Saved data entries:
==============================

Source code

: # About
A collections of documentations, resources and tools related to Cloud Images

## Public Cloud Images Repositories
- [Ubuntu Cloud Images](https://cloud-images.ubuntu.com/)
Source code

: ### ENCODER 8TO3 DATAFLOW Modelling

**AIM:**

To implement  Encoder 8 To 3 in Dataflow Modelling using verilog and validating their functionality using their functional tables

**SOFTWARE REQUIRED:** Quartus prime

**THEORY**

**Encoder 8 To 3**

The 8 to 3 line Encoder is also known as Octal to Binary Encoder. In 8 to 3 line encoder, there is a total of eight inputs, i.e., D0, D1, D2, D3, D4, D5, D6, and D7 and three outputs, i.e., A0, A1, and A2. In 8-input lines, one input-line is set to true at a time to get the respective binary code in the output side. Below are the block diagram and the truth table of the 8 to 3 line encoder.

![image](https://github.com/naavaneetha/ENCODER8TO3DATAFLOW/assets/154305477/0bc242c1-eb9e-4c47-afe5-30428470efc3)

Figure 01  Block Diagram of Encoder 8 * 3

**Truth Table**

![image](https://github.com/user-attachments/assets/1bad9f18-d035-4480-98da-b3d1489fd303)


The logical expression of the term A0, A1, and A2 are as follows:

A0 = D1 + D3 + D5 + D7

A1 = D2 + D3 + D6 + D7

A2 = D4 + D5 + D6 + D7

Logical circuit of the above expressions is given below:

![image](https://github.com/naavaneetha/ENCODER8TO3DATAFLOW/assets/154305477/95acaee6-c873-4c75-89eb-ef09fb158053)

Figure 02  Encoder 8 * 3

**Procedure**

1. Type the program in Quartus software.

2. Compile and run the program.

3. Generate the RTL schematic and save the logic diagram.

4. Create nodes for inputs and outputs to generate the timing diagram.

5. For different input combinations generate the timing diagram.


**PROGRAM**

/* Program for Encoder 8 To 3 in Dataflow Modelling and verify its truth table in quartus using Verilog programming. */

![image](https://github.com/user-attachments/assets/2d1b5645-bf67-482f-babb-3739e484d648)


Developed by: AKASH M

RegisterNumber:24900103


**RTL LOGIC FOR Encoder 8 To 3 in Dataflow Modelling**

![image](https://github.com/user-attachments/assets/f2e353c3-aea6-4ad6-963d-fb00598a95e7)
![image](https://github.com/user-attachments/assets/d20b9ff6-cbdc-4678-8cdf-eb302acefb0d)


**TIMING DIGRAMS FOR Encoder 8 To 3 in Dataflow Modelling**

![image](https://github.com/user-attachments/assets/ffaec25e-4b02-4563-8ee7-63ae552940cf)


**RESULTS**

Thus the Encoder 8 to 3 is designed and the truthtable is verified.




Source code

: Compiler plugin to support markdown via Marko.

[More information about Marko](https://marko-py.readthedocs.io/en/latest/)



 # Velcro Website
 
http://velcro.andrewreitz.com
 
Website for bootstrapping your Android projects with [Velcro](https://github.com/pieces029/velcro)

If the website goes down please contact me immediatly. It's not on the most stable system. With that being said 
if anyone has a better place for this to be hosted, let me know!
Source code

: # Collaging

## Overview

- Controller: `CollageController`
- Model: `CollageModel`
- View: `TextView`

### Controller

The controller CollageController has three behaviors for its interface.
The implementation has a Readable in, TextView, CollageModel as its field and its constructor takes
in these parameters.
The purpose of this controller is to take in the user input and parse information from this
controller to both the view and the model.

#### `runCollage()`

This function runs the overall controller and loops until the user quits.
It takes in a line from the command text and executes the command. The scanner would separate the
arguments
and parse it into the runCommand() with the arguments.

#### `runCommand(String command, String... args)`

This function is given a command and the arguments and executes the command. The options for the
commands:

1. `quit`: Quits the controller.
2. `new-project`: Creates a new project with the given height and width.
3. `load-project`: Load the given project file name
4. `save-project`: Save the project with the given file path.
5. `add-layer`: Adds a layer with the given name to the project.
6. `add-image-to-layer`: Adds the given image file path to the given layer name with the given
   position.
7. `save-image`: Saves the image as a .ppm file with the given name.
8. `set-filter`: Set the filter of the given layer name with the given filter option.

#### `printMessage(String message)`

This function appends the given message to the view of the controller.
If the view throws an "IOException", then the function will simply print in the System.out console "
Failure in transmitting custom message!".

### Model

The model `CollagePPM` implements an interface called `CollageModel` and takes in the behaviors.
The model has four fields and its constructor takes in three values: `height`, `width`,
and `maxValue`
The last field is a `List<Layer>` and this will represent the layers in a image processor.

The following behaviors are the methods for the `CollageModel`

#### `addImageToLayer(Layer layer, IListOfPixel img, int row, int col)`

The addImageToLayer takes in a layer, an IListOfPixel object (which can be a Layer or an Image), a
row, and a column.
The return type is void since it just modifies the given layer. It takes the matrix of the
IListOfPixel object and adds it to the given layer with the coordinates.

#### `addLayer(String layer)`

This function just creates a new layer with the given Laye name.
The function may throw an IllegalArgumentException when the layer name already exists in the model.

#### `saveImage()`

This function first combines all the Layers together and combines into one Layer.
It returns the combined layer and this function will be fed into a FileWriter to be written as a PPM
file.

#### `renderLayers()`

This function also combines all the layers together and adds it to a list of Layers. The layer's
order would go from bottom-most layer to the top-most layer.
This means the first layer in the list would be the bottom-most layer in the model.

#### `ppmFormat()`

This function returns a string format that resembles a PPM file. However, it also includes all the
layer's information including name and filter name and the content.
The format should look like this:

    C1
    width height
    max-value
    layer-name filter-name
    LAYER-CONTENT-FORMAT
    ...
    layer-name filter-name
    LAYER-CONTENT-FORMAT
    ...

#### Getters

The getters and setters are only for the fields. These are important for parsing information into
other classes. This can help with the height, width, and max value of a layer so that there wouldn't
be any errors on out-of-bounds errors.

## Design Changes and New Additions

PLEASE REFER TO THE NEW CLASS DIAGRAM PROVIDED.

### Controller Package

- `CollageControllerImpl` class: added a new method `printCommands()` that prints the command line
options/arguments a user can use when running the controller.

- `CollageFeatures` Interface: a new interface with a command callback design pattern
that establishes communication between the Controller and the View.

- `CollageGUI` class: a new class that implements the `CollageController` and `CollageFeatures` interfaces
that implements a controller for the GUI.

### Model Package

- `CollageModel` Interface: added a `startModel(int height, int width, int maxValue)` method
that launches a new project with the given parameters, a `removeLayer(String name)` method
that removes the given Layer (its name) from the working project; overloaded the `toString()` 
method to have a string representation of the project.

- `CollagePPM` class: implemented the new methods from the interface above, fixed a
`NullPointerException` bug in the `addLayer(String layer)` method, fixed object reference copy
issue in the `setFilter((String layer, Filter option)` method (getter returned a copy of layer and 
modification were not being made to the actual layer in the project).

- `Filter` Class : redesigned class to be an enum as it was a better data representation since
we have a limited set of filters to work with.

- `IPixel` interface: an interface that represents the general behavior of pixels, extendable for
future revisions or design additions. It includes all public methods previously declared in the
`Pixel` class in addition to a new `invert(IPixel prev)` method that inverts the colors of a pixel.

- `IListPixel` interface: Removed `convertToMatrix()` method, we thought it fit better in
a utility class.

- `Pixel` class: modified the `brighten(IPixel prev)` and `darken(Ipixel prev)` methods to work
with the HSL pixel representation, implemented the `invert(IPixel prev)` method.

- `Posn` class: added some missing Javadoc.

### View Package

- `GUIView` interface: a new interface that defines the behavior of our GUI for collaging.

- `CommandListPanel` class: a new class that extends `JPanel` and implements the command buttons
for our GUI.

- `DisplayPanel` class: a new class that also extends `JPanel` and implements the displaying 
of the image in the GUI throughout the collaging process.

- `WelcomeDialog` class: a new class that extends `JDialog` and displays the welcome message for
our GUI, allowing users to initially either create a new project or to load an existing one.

==============================

WHAT IS REQUIRED: Every line in the records above that contains the word "github" should be copied out.

EXERCISE OUTPUT:
![image](https://github.com/naavaneetha/ENCODER8TO3DATAFLOW/assets/154305477/0bc242c1-eb9e-4c47-afe5-30428470efc3)
![image](https://github.com/user-attachments/assets/1bad9f18-d035-4480-98da-b3d1489fd303)
![image](https://github.com/naavaneetha/ENCODER8TO3DATAFLOW/assets/154305477/95acaee6-c873-4c75-89eb-ef09fb158053)
![image](https://github.com/user-attachments/assets/2d1b5645-bf67-482f-babb-3739e484d648)
![image](https://github.com/user-attachments/assets/f2e353c3-aea6-4ad6-963d-fb00598a95e7)
![image](https://github.com/user-attachments/assets/d20b9ff6-cbdc-4678-8cdf-eb302acefb0d)
![image](https://github.com/user-attachments/assets/ffaec25e-4b02-4563-8ee7-63ae552940cf)
Website for bootstrapping your Android projects with [Velcro](https://github.com/pieces029/velcro)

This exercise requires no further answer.